Bart Kempenaers Talks About Darwinian Fitness in Natural Populations

New Hot Paper Commentary, May 2011

Bart Kempenaers

Article: Association between DRD4 gene polymorphism and personality variation in great tits: a test across four wild populations

Authors: Korsten, P, et al.
Journal: MOL ECOL
Volume: 19, Issue: 4, Page: 832-843, Year: FEB 2010
* Max Planck Inst Ornithol, Dept Behav Ecol & Evolutionary Genet, Seewiesen, Germany.
* Max Planck Inst Ornithol, Dept Behav Ecol & Evolutionary Genet, Seewiesen, Germany.
(Addresses have been truncated)

Bart Kempenaers talks with and answers a few questions about this month's New Hot Paper in the field of Environment & Ecology.

SW: Why do you think your paper is highly cited?

The paper presents the first between-population comparison of an association between genetic variants of a dopamine receptor gene (DRD4) and variation in exploration of a novel environment, which has been related to differences in "personality," in a wild animal, the great tit (a common European songbird). The study was the result of a large-scale and successful collaboration between researchers from several European research institutes, including the Max Planck Institute for Ornithology (Germany), the Netherlands Institute of Ecology, and the Universities of Groningen (The Netherlands), Antwerp (Belgium) and Oxford (UK).

Our paper quickly caught the attention of researchers who are studying the evolution of personality variation, also in humans, and of researchers who are investigating the evolutionary genetics of wild animal populations and who are searching for genetic variants that explain variation in Darwinian fitness in natural populations. Today, the research fields of both the evolution of personality variation and the evolutionary genetics of wild animal populations are quickly expanding.

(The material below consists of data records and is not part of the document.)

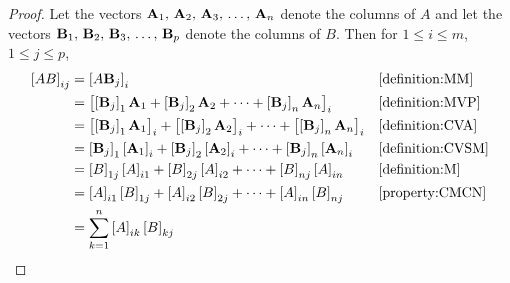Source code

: \documentclass{ximera}
\begin{document}
\begin{theorem}
  \begin{proof}
    Let the vectors $\mathbf{A}_{1},\,\mathbf{A}_{2},\,\mathbf{A}_{3},\,\ldots,\,\mathbf{A}_{n}$ denote the columns of $A$ and let the vectors $\mathbf{B}_{1},\,\mathbf{B}_{2},\,\mathbf{B}_{3},\,\ldots,\,\mathbf{B}_{p}$ denote the columns of $B$.  Then for $1\leq i\leq m$, $1\leq j\leq p$,
    \begin{align*}
      \left\lbrack AB\right\rbrack_{ij}
      &=\left\lbrack A\mathbf{B}_j\right\rbrack_{i}&&\ref{definition:MM}\\
      &=\left\lbrack
        \left\lbrack\mathbf{B}_j\right\rbrack_{1}\mathbf{A}_1+
        \left\lbrack\mathbf{B}_j\right\rbrack_{2}\mathbf{A}_2+
        \cdots+
        \left\lbrack\mathbf{B}_j\right\rbrack_{n}\mathbf{A}_n
        \right\rbrack_{i}&&\ref{definition:MVP}\\
      &=
        \left\lbrack\left\lbrack\mathbf{B}_j\right\rbrack_{1}\mathbf{A}_1\right\rbrack_{i}+
        \left\lbrack\left\lbrack\mathbf{B}_j\right\rbrack_{2}\mathbf{A}_2\right\rbrack_{i}+
        \cdots+
        \left\lbrack\left\lbrack\mathbf{B}_j\right\rbrack_{n}\mathbf{A}_n\right\rbrack_{i}
                                    &&\ref{definition:CVA}\\
      &=
        \left\lbrack\mathbf{B}_j\right\rbrack_{1}\left\lbrack\mathbf{A}_1\right\rbrack_{i}+
        \left\lbrack\mathbf{B}_j\right\rbrack_{2}\left\lbrack\mathbf{A}_2\right\rbrack_{i}+
        \cdots+
        \left\lbrack\mathbf{B}_j\right\rbrack_{n}\left\lbrack\mathbf{A}_n\right\rbrack_{i}
                                    &&\ref{definition:CVSM}\\
      &=
        \left\lbrack B\right\rbrack_{1j}\left\lbrack A\right\rbrack_{i1}+
        \left\lbrack B\right\rbrack_{2j}\left\lbrack A\right\rbrack_{i2}+
        \cdots+
        \left\lbrack B\right\rbrack_{nj}\left\lbrack A\right\rbrack_{in}
                                    &&\ref{definition:M}\\
      &=
        \left\lbrack A\right\rbrack_{i1}\left\lbrack B\right\rbrack_{1j}+
        \left\lbrack A\right\rbrack_{i2}\left\lbrack B\right\rbrack_{2j}+
        \cdots+
        \left\lbrack A\right\rbrack_{in}\left\lbrack B\right\rbrack_{nj}
                                    &&\ref{property:CMCN}\\
      &=\sum_{k=1}^{n}\left\lbrack A\right\rbrack_{ik}\left\lbrack B\right\rbrack_{kj}
    \end{align*}
  \end{proof}
\end{theorem}
\end{document}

SW: Does it describe a new discovery, methodology, or synthesis of knowledge?

Our paper confirms the presence of an association between the dopamine receptor gene and exploratory behavior previously found in a single great tit population in the Netherlands. However, our study also shows that this association is weaker or is even absent in three other European great tit populations, in Belgium, the UK, and another population in the Netherlands. Our finding of these differences between populations highlights that we should interpret the results of genetic association studies, also in humans, with great care.

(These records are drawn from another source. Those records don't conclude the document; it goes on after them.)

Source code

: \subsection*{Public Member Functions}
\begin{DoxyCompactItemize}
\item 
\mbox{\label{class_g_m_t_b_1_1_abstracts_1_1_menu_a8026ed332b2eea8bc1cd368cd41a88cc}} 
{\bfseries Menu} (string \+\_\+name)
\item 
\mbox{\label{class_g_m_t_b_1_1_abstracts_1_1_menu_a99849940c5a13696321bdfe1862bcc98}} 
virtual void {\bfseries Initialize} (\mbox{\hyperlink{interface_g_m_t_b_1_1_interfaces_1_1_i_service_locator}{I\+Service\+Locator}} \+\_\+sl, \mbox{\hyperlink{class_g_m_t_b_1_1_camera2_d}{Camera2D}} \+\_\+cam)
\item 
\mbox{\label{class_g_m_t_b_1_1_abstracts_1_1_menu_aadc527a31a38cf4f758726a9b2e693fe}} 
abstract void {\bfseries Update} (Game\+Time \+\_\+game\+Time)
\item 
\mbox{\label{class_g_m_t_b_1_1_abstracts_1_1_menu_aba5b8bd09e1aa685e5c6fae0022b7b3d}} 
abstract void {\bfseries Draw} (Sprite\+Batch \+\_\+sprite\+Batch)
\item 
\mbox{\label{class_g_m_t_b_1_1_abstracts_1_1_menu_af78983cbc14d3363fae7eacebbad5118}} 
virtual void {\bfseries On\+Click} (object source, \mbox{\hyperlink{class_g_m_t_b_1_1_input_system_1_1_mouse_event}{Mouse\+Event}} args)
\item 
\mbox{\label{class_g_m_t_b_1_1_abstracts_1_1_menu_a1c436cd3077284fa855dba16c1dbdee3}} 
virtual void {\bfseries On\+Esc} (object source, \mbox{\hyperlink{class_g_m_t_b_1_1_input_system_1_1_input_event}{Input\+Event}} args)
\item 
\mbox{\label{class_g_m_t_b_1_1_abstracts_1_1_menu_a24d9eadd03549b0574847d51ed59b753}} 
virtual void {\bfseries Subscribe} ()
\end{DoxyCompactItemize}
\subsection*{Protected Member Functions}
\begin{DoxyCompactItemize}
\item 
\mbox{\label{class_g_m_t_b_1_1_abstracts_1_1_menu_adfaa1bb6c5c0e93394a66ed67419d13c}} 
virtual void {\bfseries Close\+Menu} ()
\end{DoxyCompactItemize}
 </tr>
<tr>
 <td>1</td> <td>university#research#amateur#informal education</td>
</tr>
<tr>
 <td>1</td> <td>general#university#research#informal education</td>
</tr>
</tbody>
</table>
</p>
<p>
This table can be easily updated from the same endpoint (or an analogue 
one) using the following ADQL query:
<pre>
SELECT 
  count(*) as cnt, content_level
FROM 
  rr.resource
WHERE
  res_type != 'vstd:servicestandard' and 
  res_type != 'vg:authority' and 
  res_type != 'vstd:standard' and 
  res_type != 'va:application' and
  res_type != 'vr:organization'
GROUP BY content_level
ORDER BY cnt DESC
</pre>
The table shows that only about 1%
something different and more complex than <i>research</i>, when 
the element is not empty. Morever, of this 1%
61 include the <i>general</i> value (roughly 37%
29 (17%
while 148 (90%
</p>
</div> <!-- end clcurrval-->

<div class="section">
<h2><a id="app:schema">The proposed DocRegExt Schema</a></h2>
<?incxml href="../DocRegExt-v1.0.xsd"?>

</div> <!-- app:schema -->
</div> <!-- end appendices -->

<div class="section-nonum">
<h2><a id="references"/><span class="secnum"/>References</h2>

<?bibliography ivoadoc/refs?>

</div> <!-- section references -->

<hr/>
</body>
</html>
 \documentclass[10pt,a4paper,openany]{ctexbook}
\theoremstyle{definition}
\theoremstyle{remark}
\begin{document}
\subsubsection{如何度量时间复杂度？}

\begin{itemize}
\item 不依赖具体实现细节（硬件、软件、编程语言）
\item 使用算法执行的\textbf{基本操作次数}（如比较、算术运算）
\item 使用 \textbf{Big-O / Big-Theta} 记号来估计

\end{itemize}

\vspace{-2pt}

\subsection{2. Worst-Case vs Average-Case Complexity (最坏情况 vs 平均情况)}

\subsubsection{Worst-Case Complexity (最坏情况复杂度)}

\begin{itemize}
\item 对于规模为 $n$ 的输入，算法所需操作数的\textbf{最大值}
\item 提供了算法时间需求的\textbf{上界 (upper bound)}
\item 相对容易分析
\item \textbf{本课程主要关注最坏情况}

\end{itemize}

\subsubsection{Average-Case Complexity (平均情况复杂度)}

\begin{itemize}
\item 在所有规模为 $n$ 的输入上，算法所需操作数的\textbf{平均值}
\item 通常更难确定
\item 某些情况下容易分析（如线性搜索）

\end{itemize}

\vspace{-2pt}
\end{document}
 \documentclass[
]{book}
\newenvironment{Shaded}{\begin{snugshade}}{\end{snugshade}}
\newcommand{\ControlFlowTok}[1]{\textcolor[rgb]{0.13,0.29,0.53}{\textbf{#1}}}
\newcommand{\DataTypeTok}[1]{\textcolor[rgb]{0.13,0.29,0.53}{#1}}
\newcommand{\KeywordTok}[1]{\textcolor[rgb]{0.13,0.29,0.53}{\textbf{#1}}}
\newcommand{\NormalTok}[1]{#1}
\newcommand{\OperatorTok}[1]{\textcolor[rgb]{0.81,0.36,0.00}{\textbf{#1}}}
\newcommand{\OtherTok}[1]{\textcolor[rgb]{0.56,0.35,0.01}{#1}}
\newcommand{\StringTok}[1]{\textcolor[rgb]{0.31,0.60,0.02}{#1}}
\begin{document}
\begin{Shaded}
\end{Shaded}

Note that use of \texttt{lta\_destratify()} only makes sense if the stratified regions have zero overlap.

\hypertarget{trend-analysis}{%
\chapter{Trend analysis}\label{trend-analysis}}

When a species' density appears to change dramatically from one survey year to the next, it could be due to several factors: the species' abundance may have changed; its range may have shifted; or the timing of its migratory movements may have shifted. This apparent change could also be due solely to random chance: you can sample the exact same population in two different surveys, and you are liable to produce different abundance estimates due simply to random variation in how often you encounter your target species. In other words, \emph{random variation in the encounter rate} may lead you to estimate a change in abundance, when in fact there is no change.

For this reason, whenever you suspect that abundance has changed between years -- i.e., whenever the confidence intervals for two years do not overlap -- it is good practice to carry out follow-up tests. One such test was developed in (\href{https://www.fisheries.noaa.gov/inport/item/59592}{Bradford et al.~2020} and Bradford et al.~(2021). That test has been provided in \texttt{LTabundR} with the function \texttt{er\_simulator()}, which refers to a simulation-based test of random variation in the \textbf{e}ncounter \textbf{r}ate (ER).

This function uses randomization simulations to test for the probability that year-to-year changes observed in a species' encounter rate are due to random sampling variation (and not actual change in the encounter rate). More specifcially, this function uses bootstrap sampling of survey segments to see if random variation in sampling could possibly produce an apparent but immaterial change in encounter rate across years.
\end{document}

SW: Would you summarize the significance of your paper in layman's terms?

"Our research is rather fundamental, but ultimately, this research on the ecological and evolutionary genetics of natural animal populations will help us understand how genetic variation for behavioural and ecological characteristics is maintained in the wild."

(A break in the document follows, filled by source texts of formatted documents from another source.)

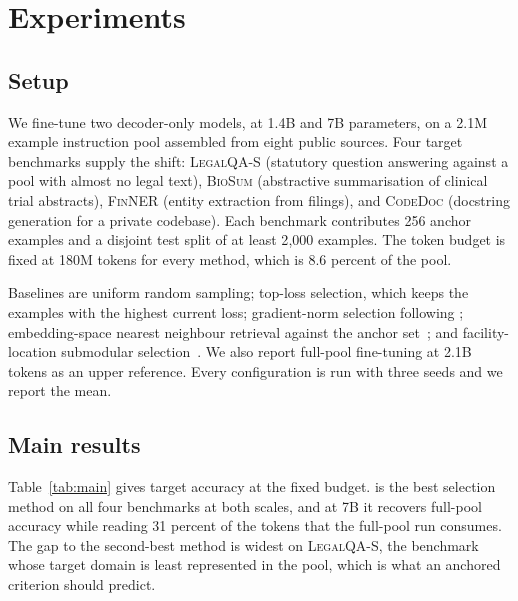 \section{Experiments}
\label{sec:experiments}

\subsection{Setup}

We fine-tune two decoder-only models, at 1.4B and 7B parameters, on a 2.1M
example instruction pool assembled from eight public sources. Four target
benchmarks supply the shift: \textsc{LegalQA-S} (statutory question answering
against a pool with almost no legal text), \textsc{BioSum} (abstractive
summarisation of clinical trial abstracts), \textsc{FinNER} (entity extraction
from filings), and \textsc{CodeDoc} (docstring generation for a private
codebase). Each benchmark contributes 256 anchor examples and a disjoint test
split of at least 2{,}000 examples. The token budget is fixed at 180M tokens
for every method, which is 8.6 percent of the pool.

Baselines are uniform random sampling; top-loss selection, which keeps the
examples with the highest current loss; gradient-norm selection following
\citet{arbogast2021gradnorm}; embedding-space nearest neighbour retrieval
against the anchor set~\citep{iwasaki2022retrieval}; and facility-location
submodular selection~\citep{delacroix2020submodular}. We also report full-pool
fine-tuning at 2.1B tokens as an upper reference. Every configuration is run
with three seeds and we report the mean.

\subsection{Main results}

Table~\ref{tab:main} gives target accuracy at the fixed budget. \method{} is
the best selection method on all four benchmarks at both scales, and at 7B it
recovers full-pool accuracy while reading 31 percent of the tokens that the
full-pool run consumes. The gap to the second-best method is widest on
\textsc{LegalQA-S}, the benchmark whose target domain is least represented in
the pool, which is what an anchored criterion should predict.

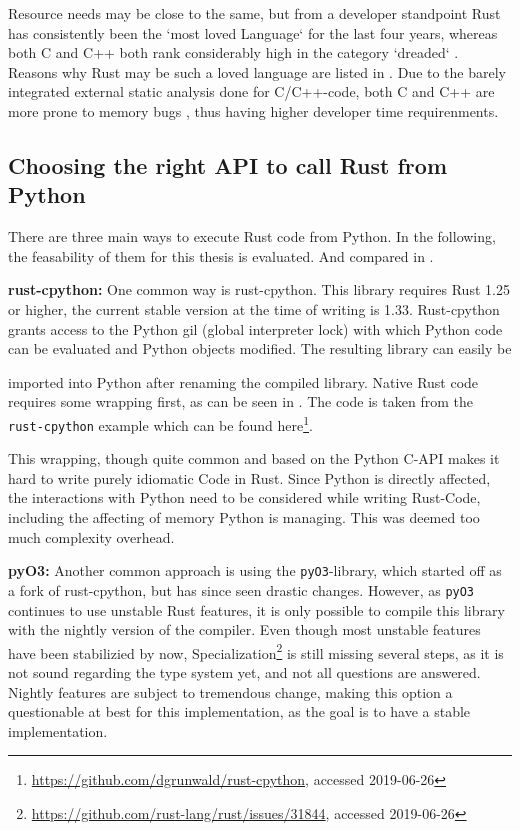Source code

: Resource needs may be close to the same, but from a developer standpoint Rust
has consistently been the `most loved Language` \cite{rustloved} for the last
four years, whereas both C and C++ both rank considerably high in the category
`dreaded` \cite{rustloved}. Reasons why Rust may be such a loved language are
listed in . Due to the barely integrated external
static analysis done for C/C++-code, both C and C++ are more prone to memory
bugs \cite{pronememory}, thus having higher developer time requirenments.





\subsection{Choosing the right API to call Rust from Python}\label{sec:api}

There are three main ways to execute Rust code from Python. In the following,
the feasability of them for this thesis is evaluated. And compared in
.

\begin{stretchpars}
\textbf{rust-cpython:} One common way is rust-cpython. This library requires
Rust 1.25 or higher, the current stable version at the time of writing is 1.33.
Rust-cpython grants access to the Python gil (global interpreter lock) with
which Python code can be evaluated and Python objects modified. The resulting
library can easily be
\end{stretchpars}


imported into Python after renaming the compiled library. Native Rust code
requires some wrapping first, as can be seen in . The code is
taken from the \verb|rust-cpython| example which can be found
here\footnote{\url{https://github.com/dgrunwald/rust-cpython}, accessed
2019-06-26}. 

This wrapping, though quite common and based on the Python C-API makes
it hard to write purely idiomatic Code in Rust. Since Python is directly
affected, the interactions with Python need to be considered while writing
Rust-Code, including the affecting of memory Python is managing. This was
deemed too much complexity overhead.


\textbf{pyO3:} Another common approach is using the \verb|pyO3|-library, which
started off as a fork of rust-cpython, but has since seen drastic changes.
However, as \verb|pyO3| continues to use unstable Rust features, it is only
possible to compile this library with the nightly version of the compiler. Even
though most unstable features have been stabilizied by now,
Specialization\footnote{\url{https://github.com/rust-lang/rust/issues/31844},
accessed 2019-06-26} is still missing several steps, as it is not sound
regarding the type system yet, and not all questions are answered. Nightly
features are subject to tremendous change, making this option a questionable at
best for this implementation, as the goal is to have a stable implementation.


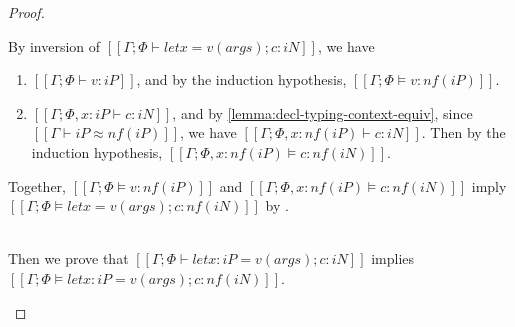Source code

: \begin{proof}
\begin{caseof}
            By inversion of
            $[[Γ; Φ ⊢ let x = v(args); c : iN]]$,
            we have
            \begin{enumerate}
                \item $[[Γ; Φ ⊢ v : iP]]$, 
                    and by the induction hypothesis,
                    $[[Γ; Φ ⊨ v : nf(iP)]]$.
                \item $[[Γ; Φ, x:iP ⊢ c : iN]]$,
                    and by \cref{lemma:decl-typing-context-equiv},
                    since $[[Γ ⊢ iP ≈ nf(iP)]]$, we have
                    $[[Γ; Φ, x:nf(iP) ⊢ c : iN]]$.
                    Then by the induction hypothesis, 
                    $[[Γ; Φ, x:nf(iP) ⊨ c : nf(iN)]]$.
            \end{enumerate}

            Together, $[[Γ; Φ ⊨ v : nf(iP)]]$ and $[[Γ; Φ, x:nf(iP) ⊨ c : nf(iN)]]$
            imply $[[Γ; Φ ⊨ let x = v(args); c : nf(iN)]]$ by .

        \item {}\\
            Then we prove that 
            $[[Γ ; Φ ⊢ let x:iP = v(args); c : iN]]$
            implies 
            $[[Γ; Φ ⊨ let x:iP = v(args); c : nf(iN)]]$.


\end{caseof}
\end{proof}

Our research identified a gene (called "DRD4" and coding for a receptor protein that plays a role in signal transduction in the central nervous system) that may cause differences between individual wild birds in how they deal with new situations. This is important because it will allow us to study how such individual differences evolve and are maintained under the influence of natural selection in the wild. This will help us to understand why such a huge variation in personality among individuals has evolved in humans.

Our study also showed that the DRD4 gene was not consistently related to the birds' behavior when different wild populations of birds across Europe were compared. This indicates that we should be very careful in drawing quick conclusions from genetic studies on single populations. It is crucial to repeat the same studies in different populations to test the generality and robustness of the initial findings. This note of caution also applies to studies of genetic associations in humans, for example studies that investigate genetic risk factors for disease.

SW: How did you become involved in this research, and how would you describe the particular challenges, setbacks, and successes that you've encountered along the way?

Our work on the link between DRD4 gene variants and avian "personality" started in 2003, at one of our group's daily 10.00h coffee breaks. At the time, Dr. Andrew Fidler—a molecular geneticist now at the Cawthron Institute in Nelson, New Zealand—worked at the Max Planck Institute for Ornithology in Seewiesen. We discussed the emerging possibilities to use information from work on the human genome for linking genetic variants to individual variation in behavior of free-living birds.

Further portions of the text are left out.